El Plan Nacional de Inmunización se inició el lunes, tras la autorización para el uso de emergencia de 6 millones de dosis de la vacuna china CoronaVac y 2 millones de la británica AstraZeneca/Oxford, que después de varios retrasos llegaron a Brasil este viernes desde India, donde se fabrican. El Instituto Butantan de Sao Paulo, asociado al laboratorio chino Sinovac que elabora la CoronaVac, también recibió este viernes la autorización para otras 4,8 millones de dosis.

Las dos vacunas requieren doble inoculación y están destinadas a grupos prioritarios (personal de salud, ancianos e indígenas). Una vez agotadas, la inmunización de este país de 212 millones de habitantes dependerá de la importación de insumos desde China, tanto para la CoronaVac como para la AstraZeneca.

Pero ya el martes sonaron las alarmas por retrasos en los envíos, en momentos en que la enfermedad vuelve a propagarse velozmente con balances de más mil muertos diarios y supera los 215.000 en todo el país, una cifra superada solo por Estados Unidos.

"Si esos insumos no llegan, vamos a tener que interrumpir la campaña", explicó la vicepresidenta de la Sociedad Brasileña de Inmunología (SBIM), Isabella Ballalai, a la agencia AFP.

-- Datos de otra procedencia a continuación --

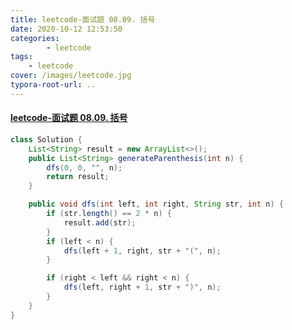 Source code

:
 ```yaml
---
title: leetcode-面试题 08.09. 括号
date: 2020-10-12 12:53:50
categories: 
		- leetcode
tags: 
	- leetcode
cover: /images/leetcode.jpg
typora-root-url: ..
---
```


#### [leetcode-面试题 08.09. 括号](https://leetcode-cn.com/problems/bracket-lcci/)

```java
class Solution {
    List<String> result = new ArrayList<>();
    public List<String> generateParenthesis(int n) {
        dfs(0, 0, "", n);
        return result;
    }

    public void dfs(int left, int right, String str, int n) {
        if (str.length() == 2 * n) {
            result.add(str);
        }
        if (left < n) {
            dfs(left + 1, right, str + "(", n);
        }

        if (right < left && right < n) {
            dfs(left, right + 1, str + ")", n);
        }
    }
}
```

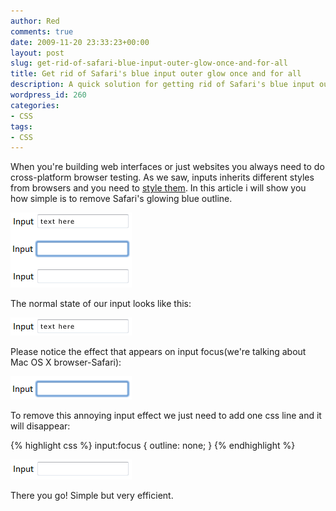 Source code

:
 ```yaml
---
author: Red
comments: true
date: 2009-11-20 23:33:23+00:00
layout: post
slug: get-rid-of-safari-blue-input-outer-glow-once-and-for-all
title: Get rid of Safari's blue input outer glow once and for all
description: A quick solution for getting rid of Safari's blue input outer glow.
wordpress_id: 260
categories:
- CSS
tags:
- CSS
---
```


When you're building web interfaces or just websites you always need to do cross-platform browser testing. As we saw, inputs inherits different styles from browsers and you need to [style them](http://www.red-team-design.com/style-an-input-button). In this article i will show you how simple is to remove Safari's glowing blue outline.

[![](/wp-content/uploads/2009/11/safari-blue-outer-glow.png)](http://www.red-team-design.com/get-rid-of-safari-blue-input-outer-glow-once-and-for-all/)

<!-- more -->

The normal state of our input looks like this:

![safari-blue-outer-glow-state](/wp-content/uploads/2009/11/safari-blue-outer-glow-state.png)

Please notice the effect that appears on input focus(we're talking about Mac OS X browser-Safari):

![safari-blue-outer-glow-state2](/wp-content/uploads/2009/11/safari-blue-outer-glow-state2.png)

To remove this annoying input effect we just need to add one css line and it will disappear:

{% highlight css %}
input:focus {
  outline: none;
}
{% endhighlight %}

![safari-blue-outer-glow-state3](/wp-content/uploads/2009/11/safari-blue-outer-glow-state3.png)

There you go! Simple but very efficient.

Los seis millones de CoronaVac "vacunan a 3 millones de personas en un periodo estimado entre 15 a 20 días, por eso no vamos a vacunar a todos. Esto está causando mucha decepción", señala.

"Es un momento bien difícil para Brasil, hay muchas dudas, ansiedad, no vemos un posicionamiento claro de las autoridades que genere confianza en la población", agregó.

La gravedad de la enfermedad y la eficacia de las vacunas siempre fueron puestas en duda por el presidente Jair Bolsonaro, quien recomienda tratamientos precoces con medicamentos sin eficacia comprobada.

Para Ballalai, el responsable de esa situación preocupante tiene nombre: "Es la incompetencia del Ministerio de Salud". La logística de la campaña también es problemática. En muchas ciudades se investigan denuncias sobre personas influyentes que se hacen vacunar sin tener aún derecho a ello. En Manaos (norte), epicentro de la segunda onda de la pandemia, esas denuncias obligaron a interrumpir la vacunación durante 24 horas.

"Falla de estrategia"

La angustia aumenta en momentos en que la enfermedad cobra una agresividad inusitada en la amazónica Manaos por fallas de gestión y, según expertos, a causa de una variante regional del virus. El agotamiento de las reservas de oxígeno en los hospitales provocó decenas de muertes y obligó a evacuar a dos centenares de pacientes hacia otros estados.

Más allá de las políticas internacionales que han aislado a Brasil, "el problema es de gestión, porque el gobierno tardó en cerrar acuerdos con los laboratorios", afirma el analista político Thomaz Favaro, de Control Risks.

Hasta la fecha, el Ministerio de Salud no definió la compra de vacunas de la estadounidense Pfizer ni de la india Jansen.

Tarde o temprano, esta nueva crisis dentro de la crisis complicará a Bolsonaro, afirma Favaro. "El atraso del programa de inmunización impacta demasiado en la reactivación económica y eso aumentará la frustración de la población", sostuvo.